> _Data supplied_:
=====
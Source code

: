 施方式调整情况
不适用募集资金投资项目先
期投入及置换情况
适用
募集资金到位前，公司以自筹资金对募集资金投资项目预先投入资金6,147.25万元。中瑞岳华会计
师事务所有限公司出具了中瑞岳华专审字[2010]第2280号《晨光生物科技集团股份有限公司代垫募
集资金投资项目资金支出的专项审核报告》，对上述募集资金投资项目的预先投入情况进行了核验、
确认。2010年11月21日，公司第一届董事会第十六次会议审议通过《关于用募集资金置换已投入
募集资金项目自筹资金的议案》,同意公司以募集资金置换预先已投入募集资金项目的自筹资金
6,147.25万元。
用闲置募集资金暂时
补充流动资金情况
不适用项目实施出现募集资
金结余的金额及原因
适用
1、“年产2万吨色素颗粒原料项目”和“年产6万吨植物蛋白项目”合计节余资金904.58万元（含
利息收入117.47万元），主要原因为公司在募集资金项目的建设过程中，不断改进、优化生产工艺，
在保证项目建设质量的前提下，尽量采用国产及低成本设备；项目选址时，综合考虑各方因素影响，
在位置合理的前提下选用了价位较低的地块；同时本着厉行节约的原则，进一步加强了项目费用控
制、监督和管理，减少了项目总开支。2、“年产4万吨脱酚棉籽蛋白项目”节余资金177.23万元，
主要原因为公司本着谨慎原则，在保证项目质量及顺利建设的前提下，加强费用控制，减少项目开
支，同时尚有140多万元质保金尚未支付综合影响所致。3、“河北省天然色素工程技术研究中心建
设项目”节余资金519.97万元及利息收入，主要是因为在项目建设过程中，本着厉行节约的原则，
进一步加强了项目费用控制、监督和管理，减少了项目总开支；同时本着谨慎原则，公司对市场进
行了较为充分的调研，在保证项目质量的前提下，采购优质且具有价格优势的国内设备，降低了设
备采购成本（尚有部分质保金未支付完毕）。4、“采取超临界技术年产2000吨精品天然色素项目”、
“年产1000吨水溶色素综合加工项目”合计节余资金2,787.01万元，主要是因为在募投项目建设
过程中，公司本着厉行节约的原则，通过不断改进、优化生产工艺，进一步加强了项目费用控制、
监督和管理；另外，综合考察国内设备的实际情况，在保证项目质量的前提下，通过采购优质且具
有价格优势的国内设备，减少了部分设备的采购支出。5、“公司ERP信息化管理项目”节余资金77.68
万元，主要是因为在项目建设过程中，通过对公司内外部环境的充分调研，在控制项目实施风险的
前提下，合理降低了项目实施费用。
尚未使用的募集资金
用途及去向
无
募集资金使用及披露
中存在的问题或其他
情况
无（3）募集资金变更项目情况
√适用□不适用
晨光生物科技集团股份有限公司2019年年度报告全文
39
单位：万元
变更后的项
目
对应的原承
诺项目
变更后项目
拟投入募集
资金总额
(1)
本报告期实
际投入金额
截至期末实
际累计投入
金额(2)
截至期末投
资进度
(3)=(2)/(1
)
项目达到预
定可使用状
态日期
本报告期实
=====
Print each line, starting with the one that contains "过程中，公司本着厉行节约的原" and ending with the last line of the data, exactly as it stands and with no other lines.

过程中，公司本着厉行节约的原则，通过不断改进、优化生产工艺，进一步加强了项目费用控制、
监督和管理；另外，综合考察国内设备的实际情况，在保证项目质量的前提下，通过采购优质且具
有价格优势的国内设备，减少了部分设备的采购支出。5、“公司ERP信息化管理项目”节余资金77.68
万元，主要是因为在项目建设过程中，通过对公司内外部环境的充分调研，在控制项目实施风险的
前提下，合理降低了项目实施费用。
尚未使用的募集资金
用途及去向
无
募集资金使用及披露
中存在的问题或其他
情况
无（3）募集资金变更项目情况
√适用□不适用
晨光生物科技集团股份有限公司2019年年度报告全文
39
单位：万元
变更后的项
目
对应的原承
诺项目
变更后项目
拟投入募集
资金总额
(1)
本报告期实
际投入金额
截至期末实
际累计投入
金额(2)
截至期末投
资进度
(3)=(2)/(1
)
项目达到预
定可使用状
态日期
本报告期实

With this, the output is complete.